## Work instructions:
The records below are to be transcribed word for word.

## Exercise materials:
^^^^

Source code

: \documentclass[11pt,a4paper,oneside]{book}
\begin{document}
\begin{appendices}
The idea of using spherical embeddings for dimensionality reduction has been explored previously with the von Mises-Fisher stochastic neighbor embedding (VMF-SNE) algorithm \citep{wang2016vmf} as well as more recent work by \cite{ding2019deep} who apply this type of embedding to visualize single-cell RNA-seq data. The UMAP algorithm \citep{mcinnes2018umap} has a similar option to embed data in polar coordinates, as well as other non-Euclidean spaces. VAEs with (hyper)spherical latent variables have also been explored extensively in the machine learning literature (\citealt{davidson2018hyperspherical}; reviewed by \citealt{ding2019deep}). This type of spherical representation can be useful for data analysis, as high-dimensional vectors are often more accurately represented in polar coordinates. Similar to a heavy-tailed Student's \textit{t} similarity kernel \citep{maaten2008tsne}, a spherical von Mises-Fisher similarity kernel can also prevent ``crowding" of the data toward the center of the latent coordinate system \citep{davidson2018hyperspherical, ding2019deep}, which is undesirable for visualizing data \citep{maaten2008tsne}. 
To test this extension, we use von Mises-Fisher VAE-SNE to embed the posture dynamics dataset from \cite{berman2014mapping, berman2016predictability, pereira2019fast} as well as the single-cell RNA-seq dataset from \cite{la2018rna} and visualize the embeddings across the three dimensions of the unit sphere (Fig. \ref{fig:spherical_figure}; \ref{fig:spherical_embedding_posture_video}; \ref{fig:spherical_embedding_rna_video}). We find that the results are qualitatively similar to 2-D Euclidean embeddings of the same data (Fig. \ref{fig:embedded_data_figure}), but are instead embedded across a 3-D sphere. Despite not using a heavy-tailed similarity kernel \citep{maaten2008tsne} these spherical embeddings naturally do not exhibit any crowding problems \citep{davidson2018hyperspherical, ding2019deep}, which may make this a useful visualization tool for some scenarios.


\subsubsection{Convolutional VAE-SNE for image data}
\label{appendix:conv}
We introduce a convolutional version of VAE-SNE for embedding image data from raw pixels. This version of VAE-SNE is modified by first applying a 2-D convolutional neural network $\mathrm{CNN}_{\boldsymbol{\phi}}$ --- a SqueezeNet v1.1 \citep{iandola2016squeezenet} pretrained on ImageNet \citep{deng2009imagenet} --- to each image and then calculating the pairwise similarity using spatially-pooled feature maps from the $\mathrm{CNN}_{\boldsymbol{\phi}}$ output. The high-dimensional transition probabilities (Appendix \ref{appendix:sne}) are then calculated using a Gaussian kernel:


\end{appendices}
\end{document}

^^^^

## Response to this exercise:
Source code

: \documentclass[11pt,a4paper,oneside]{book}
\begin{document}
\begin{appendices}
The idea of using spherical embeddings for dimensionality reduction has been explored previously with the von Mises-Fisher stochastic neighbor embedding (VMF-SNE) algorithm \citep{wang2016vmf} as well as more recent work by \cite{ding2019deep} who apply this type of embedding to visualize single-cell RNA-seq data. The UMAP algorithm \citep{mcinnes2018umap} has a similar option to embed data in polar coordinates, as well as other non-Euclidean spaces. VAEs with (hyper)spherical latent variables have also been explored extensively in the machine learning literature (\citealt{davidson2018hyperspherical}; reviewed by \citealt{ding2019deep}). This type of spherical representation can be useful for data analysis, as high-dimensional vectors are often more accurately represented in polar coordinates. Similar to a heavy-tailed Student's \textit{t} similarity kernel \citep{maaten2008tsne}, a spherical von Mises-Fisher similarity kernel can also prevent ``crowding" of the data toward the center of the latent coordinate system \citep{davidson2018hyperspherical, ding2019deep}, which is undesirable for visualizing data \citep{maaten2008tsne}. 
To test this extension, we use von Mises-Fisher VAE-SNE to embed the posture dynamics dataset from \cite{berman2014mapping, berman2016predictability, pereira2019fast} as well as the single-cell RNA-seq dataset from \cite{la2018rna} and visualize the embeddings across the three dimensions of the unit sphere (Fig. \ref{fig:spherical_figure}; \ref{fig:spherical_embedding_posture_video}; \ref{fig:spherical_embedding_rna_video}). We find that the results are qualitatively similar to 2-D Euclidean embeddings of the same data (Fig. \ref{fig:embedded_data_figure}), but are instead embedded across a 3-D sphere. Despite not using a heavy-tailed similarity kernel \citep{maaten2008tsne} these spherical embeddings naturally do not exhibit any crowding problems \citep{davidson2018hyperspherical, ding2019deep}, which may make this a useful visualization tool for some scenarios.


\subsubsection{Convolutional VAE-SNE for image data}
\label{appendix:conv}
We introduce a convolutional version of VAE-SNE for embedding image data from raw pixels. This version of VAE-SNE is modified by first applying a 2-D convolutional neural network $\mathrm{CNN}_{\boldsymbol{\phi}}$ --- a SqueezeNet v1.1 \citep{iandola2016squeezenet} pretrained on ImageNet \citep{deng2009imagenet} --- to each image and then calculating the pairwise similarity using spatially-pooled feature maps from the $\mathrm{CNN}_{\boldsymbol{\phi}}$ output. The high-dimensional transition probabilities (Appendix \ref{appendix:sne}) are then calculated using a Gaussian kernel:


\end{appendices}
\end{document}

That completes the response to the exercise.